Spain finds Qaeda cell chief guilty in 9/11 plotMADRID A Spanish court on Monday convicted a Syrian man of conspiring to commit the Sept. 11 terrorist attacks in the United States, and found 17 other men guilty of belonging to or aiding a Spanish cell of Al Qaeda under his command.
Imad Eddin Barakat Yarkas, 41, also known as Abu Dahdah, was sentenced to 15 years in prison for helping to plan the attacks and to 12 years for leading the cell, which was based in Madrid. Yarkas is the only person outside of the United States currently convicted of involvement in the attacks.
The other 17 men, including Taysir Alony, a correspondent for Al Jazeera, the international Arabic-language television network, received sentences ranging from 6 to 11 years for belonging to or aiding a terrorist group.
Yarkas was accused of organizing a meeting in northern Spain in July 2001 during which final preparations for the Sept. 11 attacks are thought to have been made. According to the prosecution, the meeting was attended by Mohammed Atta, the lead hijacker on Sept. 11, and Ramzi bin al-Shibh, a high-ranking member of Al Qaeda suspected of playing a central role in organizing the attacks.
With armored vehicles surrounding the court and a police helicopter flying overheard, the three-judge panel rejected the prosecution's charge that Yarkas was directly responsible for murdering the nearly 3,000 people who died in the 9/11 attacks. But it said that he was guilty of participating in the "criminal formation" of the plot.
In an interview after the verdict, Jacobo Tejeira Casanova, a lawyer for Yarkas, said he would advise his client to appeal the court's decision.
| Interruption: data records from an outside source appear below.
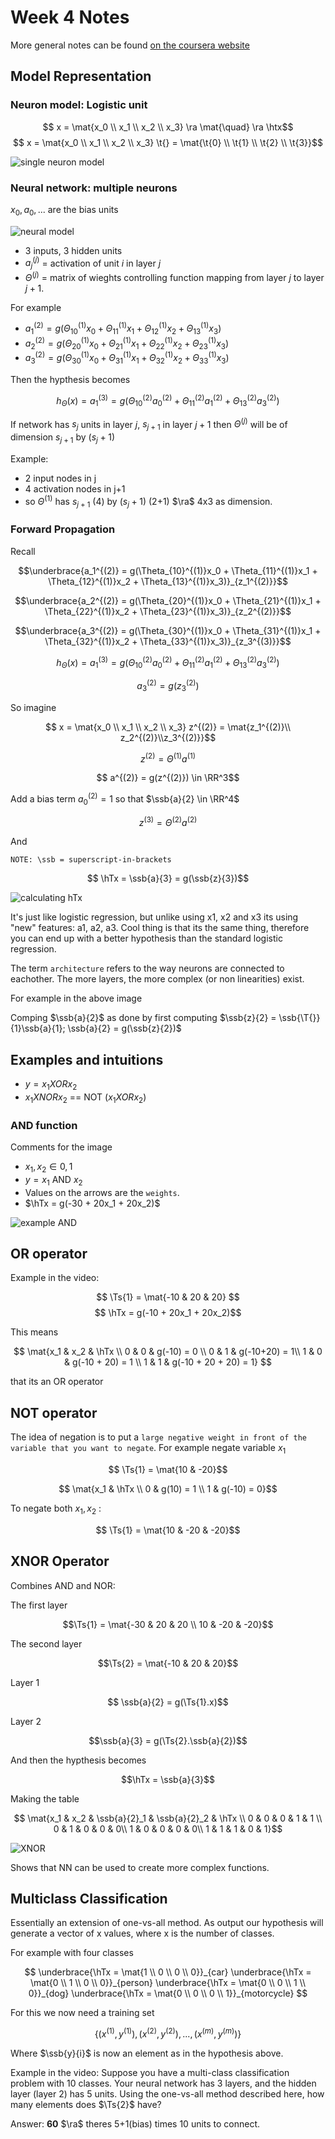 # Week 4 Notes
More general notes can be found [on the coursera website](https://www.coursera.org/learn/machine-learning/resources/RmTEz)

## Model Representation

### Neuron model: Logistic unit
$$ x = \mat{x_0 \\ x_1 \\ x_2 \\ x_3} \ra \mat{\quad}  \ra \htx$$
$$ x = \mat{x_0 \\ x_1 \\ x_2 \\ x_3} \t{} = \mat{\t{0} \\ \t{1} \\ \t{2} \\ \t{3}}$$

![single neuron model](model_repr_single_neuron.png)

### Neural network: multiple neurons

$x_0, a_0, ...$ are the bias units

![neural model](model_repr_nn.png)

* 3 inputs, 3 hidden units
* $a_j^{(j)}$ = activation of unit $i$ in layer $j$
* $\Theta^{(j)}$ = matrix of wieghts controlling function mapping from layer $j$ to layer $j+1$. 

For example

* $a_1^{(2)} = g(\Theta_{10}^{(1)}x_0 + \Theta_{11}^{(1)}x_1 + \Theta_{12}^{(1)}x_2 + \Theta_{13}^{(1)}x_3)$
* $a_2^{(2)} = g(\Theta_{20}^{(1)}x_0 + \Theta_{21}^{(1)}x_1 + \Theta_{22}^{(1)}x_2 + \Theta_{23}^{(1)}x_3)$
* $a_3^{(2)} = g(\Theta_{30}^{(1)}x_0 + \Theta_{31}^{(1)}x_1 + \Theta_{32}^{(1)}x_2 + \Theta_{33}^{(1)}x_3)$

Then the hypthesis becomes

$$h_\Theta(x) = a_1^{(3)} = g(\Theta_{10}^{(2)}a_0^{(2)} + \Theta_{11}^{(2)}a_1^{(2)} + \Theta_{13}^{(2)}a_3^{(2)} ) $$

If network has $s_j$ units in layer $j$, $s_{j+1}$ in layer $j+1$ then $\Theta^{(j)}$ will be of dimension $s_{j+1}$ by $(s_j + 1)$

Example: 

* 2 input nodes in j
* 4 activation nodes in j+1
* so $\Theta^{(1)}$ has  $s_{j+1}$ (4) by $(s_j + 1)$ (2+1) $\ra$ 4x3 as dimension.

### Forward Propagation

Recall

$$\underbrace{a_1^{(2)} = g(\Theta_{10}^{(1)}x_0 + \Theta_{11}^{(1)}x_1 + \Theta_{12}^{(1)}x_2 + \Theta_{13}^{(1)}x_3)}_{z_1^{(2)}}$$

$$\underbrace{a_2^{(2)} = g(\Theta_{20}^{(1)}x_0 + \Theta_{21}^{(1)}x_1 + \Theta_{22}^{(1)}x_2 + \Theta_{23}^{(1)}x_3)}_{z_2^{(2)}}$$

$$\underbrace{a_3^{(2)} = g(\Theta_{30}^{(1)}x_0 + \Theta_{31}^{(1)}x_1 + \Theta_{32}^{(1)}x_2 + \Theta_{33}^{(1)}x_3)}_{z_3^{(3)}}$$

$$h_\Theta(x) = a_1^{(3)} = g(\Theta_{10}^{(2)}a_0^{(2)} + \Theta_{11}^{(2)}a_1^{(2)} + \Theta_{13}^{(2)}a_3^{(2)} ) $$

$$ a_3^{(2)} = g(z_3^{(2)})$$ 

So imagine


$$ x = \mat{x_0 \\ x_1 \\ x_2 \\ x_3} z^{(2)} = \mat{z_1^{(2)}\\ z_2^{(2)}\\z_3^{(2)}}$$

$$ z^{(2)} = \Theta^{(1)}a^{(1)}$$

$$ a^{(2)} = g(z^{(2)}) \in \RR^3$$

Add a bias term $a_0^{(2)} = 1$ so that $\ssb{a}{2} \in \RR^4$

$$ z^{(3)} = \Theta^{(2)}a^{(2)}$$

And 

`NOTE: \ssb = superscript-in-brackets`

$$ \hTx = \ssb{a}{3} = g(\ssb{z}{3})$$

![calculating hTx](calculating_hTx.png)

It's just like logistic regression, but unlike using x1, x2 and x3 its using "new" features: a1, a2, a3. Cool thing is that its the same thing, therefore you can end up with a better hypothesis than the standard logistic regression.

The term `architecture` refers to the way neurons are connected to eachother. The more layers, the more complex (or non linearities) exist.

For example in the above image

Comping $\ssb{a}{2}$ as done by first computing $\ssb{z}{2} = \ssb{\T{}}{1}\ssb{a}{1}; \ssb{a}{2} = g(\ssb{z}{2})$

## Examples and intuitions

* $y = x_1 XOR x_2$
* $x_1 XNOR x_2$ == NOT $(x_1 XOR x_2)$ 

### AND function

Comments for the image

* $x_1, x_2 \in {0,1}$ 
* $y = x_1$ AND $x_2$
* Values on the arrows are the `weights`.
* $\hTx = g(-30 + 20x_1 + 20x_2)$

![example AND ](example_AND.png)

## OR operator

Example in the video: 

$$ \Ts{1} = \mat{-10 & 20 & 20} $$ 
$$ \hTx = g(-10 + 20x_1 + 20x_2)$$ 

This means 

$$ \mat{x_1 & x_2 & \hTx \\ 
        0   &   0 & g(-10) = 0 \\
        0   &   1 & g(-10+20) = 1\\
        1   &   0 & g(-10 + 20) = 1 \\
        1   &   1 & g(-10 + 20 + 20) = 1} $$

that its an OR operator

## NOT operator

The idea of negation is to put a `large negative weight in front of the variable that you want to negate`. For example negate variable $x_1$

$$ \Ts{1} = \mat{10 & -20}$$

$$ \mat{x_1 & \hTx \\ 0 & g(10) = 1 \\ 1 & g(-10) = 0}$$


To negate both $x_1, x_2$ : 

$$ \Ts{1} = \mat{10 & -20 & -20}$$

## XNOR Operator

Combines AND and NOR: 

The first layer

$$\Ts{1} = \mat{-30 & 20 & 20 \\ 10 & -20 & -20}$$

The second layer

$$\Ts{2} = \mat{-10 & 20 & 20}$$

Layer 1

$$ \ssb{a}{2} = g(\Ts{1}.x)$$

Layer 2

$$\ssb{a}{3} = g(\Ts{2}.\ssb{a}{2})$$

And then the hypthesis becomes

$$\hTx = \ssb{a}{3}$$

Making the table

$$ \mat{x_1     & x_2   & \ssb{a}{2}_1 & \ssb{a}{2}_2 & \hTx \\ 
        0       &  0    & 0 & 1 & 1   \\
        0 & 1 & 0 & 0 & 0\\
        1 & 0 & 0 & 0 & 0\\
        1 & 1 & 1 & 0 & 1}$$

![XNOR](example_XNOR.png)

Shows that NN can be used to create more complex functions.

## Multiclass Classification

Essentially an extension of one-vs-all method. As output our hypothesis will generate a vector of x values, where x is the number of classes.

For example with four classes

$$ \underbrace{\hTx = \mat{1 \\ 0 \\ 0 \\ 0}}_{car} \underbrace{\hTx = \mat{0 \\ 1 \\ 0 \\ 0}}_{person} \underbrace{\hTx = \mat{0 \\ 0 \\ 1 \\ 0}}_{dog} \underbrace{\hTx = \mat{0 \\ 0 \\ 0 \\ 1}}_{motorcycle}  $$

For this we now need a training set

$$ \{(x^{(1)}, y^{(1)}), (x^{(2)}, y^{(2)}), ..., (x^{(m)}, y^{(m)})\}$$

Where $\ssb{y}{i}$ is now an element as in the hypothesis above.

Example in the video: 
Suppose you have a multi-class classification problem with 10 classes. Your neural network has 3 layers, and the hidden layer (layer 2) has 5 units. Using the one-vs-all method described here, how many elements does $\Ts{2}$ have?

Answer: **60** $\ra$ theres 5+1(bias) times 10 units to connect.


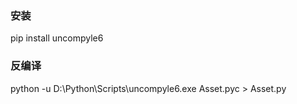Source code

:

### 安装
pip install uncompyle6

### 反编译
python -u D:\Python\Scripts\uncompyle6.exe Asset.pyc > Asset.py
Prosecutors saw Yarkas's conviction as one of the few prominent legal victories in the fight against terrorism.
Zacarias Moussaoui, a Frenchman of Moroccan descent, pleaded guilty in an America court in April to a broad conspiracy to fly planes into American buildings, but he said the plan was unrelated to the Sept. 11 plot.
In August, Mounir el-Motassadeq, a Moroccan, was acquitted by a German court of complicity in the Sept. 11 attacks, although he was found guilty of belonging to Al Qaeda.
Motassadeq had previously been convicted of involvement in the 9/11 plot, but the decision was overturned last year after the court ruled he had been denied a fair trial by an American refusal to allow testimony from suspected Qaeda operatives in U.S. custody.
In addition to Yarkas, two other men, a Moroccan named Driss Chebli and a Syrian named Ghasoub Al Abrash Ghalyoun, were accused of involvement in the Sept. 11 attacks, but they were acquitted of the charges on Monday, although Chebli was convicted of collaborating with a terrorist group.
Chebli had been charged with helping Yarkas organize the meeting in July, 2001, and Ghalyoun had been charged with making videotapes of the World Trade Center and other American landmarks in 1997 and delivering them to people connected to the Sept. 11 attacks.
The cell led by Yarkas, made up mostly of Syrians and North Africans, was accused of raising money to finance terrorist activities, recruiting Islamic radicals to attend Qaeda training camps in Afghanistan, and lending support to Qaeda operatives who passed through Spain.
The verdict Monday appears to offer a partial victory for supporters of Spain's approach to fighting Islamic terrorism, which stresses prosecutions and the courts over intelligence gathering and military action.
In late June, the chief prosecutor, Pedro Rubira, called on the court to make "an exemplary sentence that shows that fighting Islamic terrorism does not require wars or detention camps," an apparent reference to the American-led war in Iraq and the prison at Guantánamo Bay.
Many Spanish investigators and politicians maintain that extending the reach of international law and sharing evidence across borders are the most effective forms of fighting terrorism.
During the trial, Rubira said that his case would have been strengthened if the Bush administration had allowed him to interview bin al-Shibh, the accused Qaeda operative said to have helped plan the Sept. 11 attacks. But the Bush administration refused to make bin al-Shibh available.
The Spanish police began investigating members of the cell led by Yarkas about 10 years ago, but thought they were just support players who helped with fund-raising, document falsification, and other logistical matters, but did not pose a serious threat to Spain.
After the 9/11 attacks, the police decided it was too risky to continue allowing the group to operate on Spanish soil, and began making arrests the following November. The police, and particularly the judge Baltasar Garzón, who led the investigation, were criticized in the local media for the arrests, which newspaper editorials cast as a desperate effort to appear relevant in the global struggle against Islamic terrorism.
But many of those criticisms died away after last year's March 11 terrorist attacks in Madrid, when a group of Islamic radicals thought to have ties to Al Qaeda blew up four commuter trains during the morning rush hour, killing 191 people and wounding more than 1,000. The investigation of those attacks is still under way and has yet to produce an indictment, but about 30 people are in prison on charges related to the bombings.